Open pvgenuchten opened 4 years ago
Thanks @pvgenuchten - those questions really jog the memory as this was all done in around 2009 I think.
The people who did this aren't here to ask anymore but I recall that EML was itself releasing 2.1.x at that time, and there were some issues that led us to hosting a version of the EML xsd. I could ping Matt Jones and see if he can remember if it helps.
The GBIF EML profile was developed as a small subset of EML and then extended following the recommendations at the time in the additionalMetadata element. There is some text around it here. To my knowledge, when it was first released a GBIF metadata document would always validate against the EML schema too.
For the 2.2.0 EML schema, do you envision a similar implementation of the gbif profile?
We have no plans to, but I would assume at some point we will be bumping to a newer EML. I suspect it has changed significantly so we'd follow whatever recommendations there are at the time.
Are you just exploring, or are you hitting real issues please, in which case we can spend time investigating too?
Hi @timrobertson100, thanx for the quick reply. We try to update the geonetwork schema-plugin to 2.2.0, but we have some challenges with the 2.2.0 xsd. We noticed that https://github.com/gbif/eml-profile/blob/master/eml-gbif-profile.xsd works out of the box in GeoNetwork.
Mmm... I am sorry I am not more helpful. There was a genuine reason we ended up hosting XSDs but I am afraid that escapes me. @mdoering do you recall anything around this, please?
The GBIF EML profile is a subset of the full EML. So our schema cherry picks the stuff we thought is relevant and supported by GBIF. We therefore had to create our own xsd using the proper eml namespace, 2.1.1 at that time. Having several schemas for the same namespace is nothing uncommon in the XML world.
It also specifies exactly what GBIF support in the additionalMetadata slot.
Thanks, @mdoering. There was a reason we ended up hosting the full EML XSDs too though, and I forget exactly why. I seem to recall something like a broken EML build - ring any bells?
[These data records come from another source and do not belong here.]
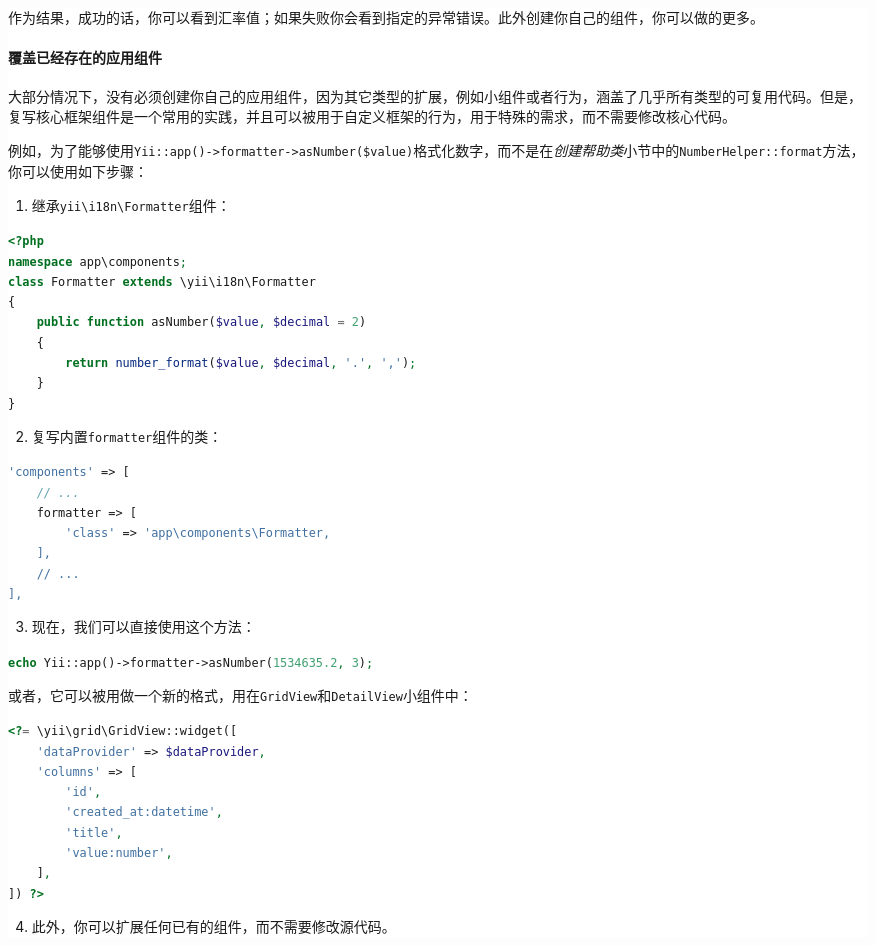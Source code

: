 作为结果，成功的话，你可以看到汇率值；如果失败你会看到指定的异常错误。此外创建你自己的组件，你可以做的更多。

#### 覆盖已经存在的应用组件

大部分情况下，没有必须创建你自己的应用组件，因为其它类型的扩展，例如小组件或者行为，涵盖了几乎所有类型的可复用代码。但是，复写核心框架组件是一个常用的实践，并且可以被用于自定义框架的行为，用于特殊的需求，而不需要修改核心代码。

例如，为了能够使用`Yii::app()->formatter->asNumber($value)`格式化数字，而不是在*创建帮助类*小节中的`NumberHelper::format`方法，你可以使用如下步骤：

1. 继承`yii\i18n\Formatter`组件：

```php
<?php
namespace app\components;
class Formatter extends \yii\i18n\Formatter
{
    public function asNumber($value, $decimal = 2)
    {
        return number_format($value, $decimal, '.', ',');
    }
}
```

2. 复写内置`formatter`组件的类：

```php
'components' => [
    // ...
    formatter => [
        'class' => 'app\components\Formatter,
    ],
    // ...
],
```

3. 现在，我们可以直接使用这个方法：

```php
echo Yii::app()->formatter->asNumber(1534635.2, 3);
```

或者，它可以被用做一个新的格式，用在`GridView`和`DetailView`小组件中：

```php
<?= \yii\grid\GridView::widget([
    'dataProvider' => $dataProvider,
    'columns' => [
        'id',
        'created_at:datetime',
        'title',
        'value:number',
    ],
]) ?>
```

4. 此外，你可以扩展任何已有的组件，而不需要修改源代码。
I think it was this: https://github.com/gbif/rs.gbif.org/commit/0f0ca8423e09267fd515617dee018e008163edee
Use GBIF hosted xml.xsd as W3C times out
We slightly modified the original schemas to use a local xml.xsd file to avoid the timeouts
Thanks @mdoering - there was something relating to EML XSDs before that (pre-github), but I forget the details now.
@pvgenuchten - is there anything more we can do here, or should we close the issue please?
For the 2.2.0 EML schema, do you envision a similar implementation of the gbif profile?
FYI in fact we also have a question about moving over to 2.2. We are in the process of making our profile in EML 2.2 -- mapping from 2.1 is not such an issue, but adding the necessary semantic annotations will take us a bit longer -- and since some of our data ends up in GBIF, we were wondering about this. Would you not be able to harvest/recieve data that had eml.xml using eml 2.2?
Would you not be able to harvest/recieve data that had eml.xml using eml 2.2?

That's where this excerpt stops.